There reverse is also true if the O2 sensor is indicating a rich condition it will produce a high voltage, the computer will then turn around and subtract fuel by decreasing the pulse width of the injectors. You will see this decrease in the short or Long Term parameters.
The problem could be higher than normal fuel pressure or engine oil that’s diluted with gasoline. The computer sees this rich condition is trying to shorten the pulse width.
So let’s talk about Short Fuel Trim (STFT) and Long Term Fuel Trim (LTFT) again.
The short term parameter is the computers direct response to the O2 sensor, when the o2 sensor goes rich, high voltage (.5v-1.ov) the STFT goes negative to compensate for a rich condition. When the O2 sensor goes lean, low voltage (.4v-.1v) the STFT will go positive to compensate for a lean condition.
Remember this only happens in close loop.
Long Term parameter is a learning ability on how lean or rich the computer needs to be at to establish the correct air/fuel mixture. In computer terms 14.7:1, that’s 14 pounds of air to one pound of fuel, this is a balance air/fuel mixture.

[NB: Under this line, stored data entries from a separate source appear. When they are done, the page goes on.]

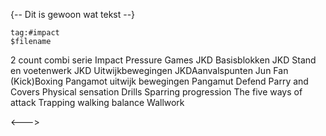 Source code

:  {-- Dit is gewoon wat tekst --}


```expander
tag:#impact
$filename
```
 
2 count combi serie
Impact Pressure Games
JKD Basisblokken
JKD Stand en voetenwerk
JKD Uitwijkbewegingen
JKDAanvalspunten
Jun Fan (Kick)Boxing
Pangamot uitwijk bewegingen
Pangamut Defend
Parry and Covers
Physical sensation Drills
Sparring progression
The five ways of attack
Trapping
walking balance
Wallwork
 
<--->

The computer system needs to see the O2 Sensor moving from .2v - .8v and averaging 450mv. Also the job of the LTFT is to keep the STFT moving above and below the “0” plus and minus 10%.
When the Short Term , (STFT) has been lean or rich to long the Long Term, (LTFT) will compensate for it. If the vehicle is rich LTFT will drive the system lean, to bring the STFT back towards “0” plus or minus 10%. When this happens the O2 sensor will move back and forth between .2 and .8v.
When the Short Term, (STFT) has been lean the Long Term , (LTFT) will drive the system rich, to bring the STFT back towards “0” plus or minus 10%. When this happens the o2 sensor will move back and forth between .2 and .8v.
So with that said, when you diagnose a vehicle you should use LTFT, this is a learn value and will tell you how the computer system is controlling the air/fuel mixture.
Short term is erase when the key is turn off, long term is not it’s a learn value. When a repair is made you should reset the fuel cells or adaptive fuel staragey so the computer can will not run off the old strategy.
Remember the goal of the computer is to see the 02 sensor voltage averaging .450mv, (moving between .2-.8v) and the STFT at “0” plus or minus 10%.
Also you should use (LTFT) Long Term Fuel Trim when troubleshooting emissions or drive ability problems.